Maximum power transfer tracking (MPTT) is meant to track the maximum power point during the system operation of wireless power transfer (WPT) systems. Traditionally, MPTT is achieved by impedance matching at the secondary side when the load resistance is varied. However, due to a loosely coupling characteristic, the variation of coupling coefficient will certainly affect the performance of impedance matching, therefore MPTT will fail accordingly. This paper presents an identification method of coupling coefficient for MPTT in WPT systems. Especially, the two-value issue during the identification is considered. The identification approach is easy to implement because it does not require additional circuit. Furthermore, MPTT is easy to realize because only two easily measured DC parameters are needed.
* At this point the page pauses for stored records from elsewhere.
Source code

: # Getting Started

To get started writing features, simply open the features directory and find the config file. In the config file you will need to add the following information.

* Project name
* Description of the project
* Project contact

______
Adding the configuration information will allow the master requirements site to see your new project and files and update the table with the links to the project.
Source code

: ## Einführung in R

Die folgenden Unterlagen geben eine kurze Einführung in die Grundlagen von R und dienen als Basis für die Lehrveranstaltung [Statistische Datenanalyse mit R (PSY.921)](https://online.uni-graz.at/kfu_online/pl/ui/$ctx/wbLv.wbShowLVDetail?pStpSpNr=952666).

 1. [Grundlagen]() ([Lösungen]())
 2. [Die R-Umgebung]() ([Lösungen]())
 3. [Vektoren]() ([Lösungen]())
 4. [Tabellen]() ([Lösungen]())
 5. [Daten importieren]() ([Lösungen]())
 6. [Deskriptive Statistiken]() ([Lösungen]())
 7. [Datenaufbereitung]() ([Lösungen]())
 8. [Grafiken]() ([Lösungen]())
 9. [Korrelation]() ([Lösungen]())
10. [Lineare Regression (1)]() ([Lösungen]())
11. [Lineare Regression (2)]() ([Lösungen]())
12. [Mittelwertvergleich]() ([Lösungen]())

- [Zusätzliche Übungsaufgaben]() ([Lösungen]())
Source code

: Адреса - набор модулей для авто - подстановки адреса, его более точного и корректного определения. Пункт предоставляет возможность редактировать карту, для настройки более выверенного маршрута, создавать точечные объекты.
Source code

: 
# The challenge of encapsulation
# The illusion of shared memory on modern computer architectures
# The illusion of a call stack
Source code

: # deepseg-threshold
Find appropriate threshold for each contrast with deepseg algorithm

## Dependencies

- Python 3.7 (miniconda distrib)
The detailed identification procedure corresponding to the two-value issue and the maximum power transfer tracking process are presented, and both the simulation analysis and experimental results verified the identification method and MPTT.

Suggested Citation

  • Xin Dai & Xiaofei Li & Yanling Li & Pengqi Deng & Chunsen Tang, 2017. "A Maximum Power Transfer Tracking Method for WPT Systems with Coupling Coefficient Identification Considering Two-Value Problem," Energies, MDPI, vol. 10(10), pages 1-13, October.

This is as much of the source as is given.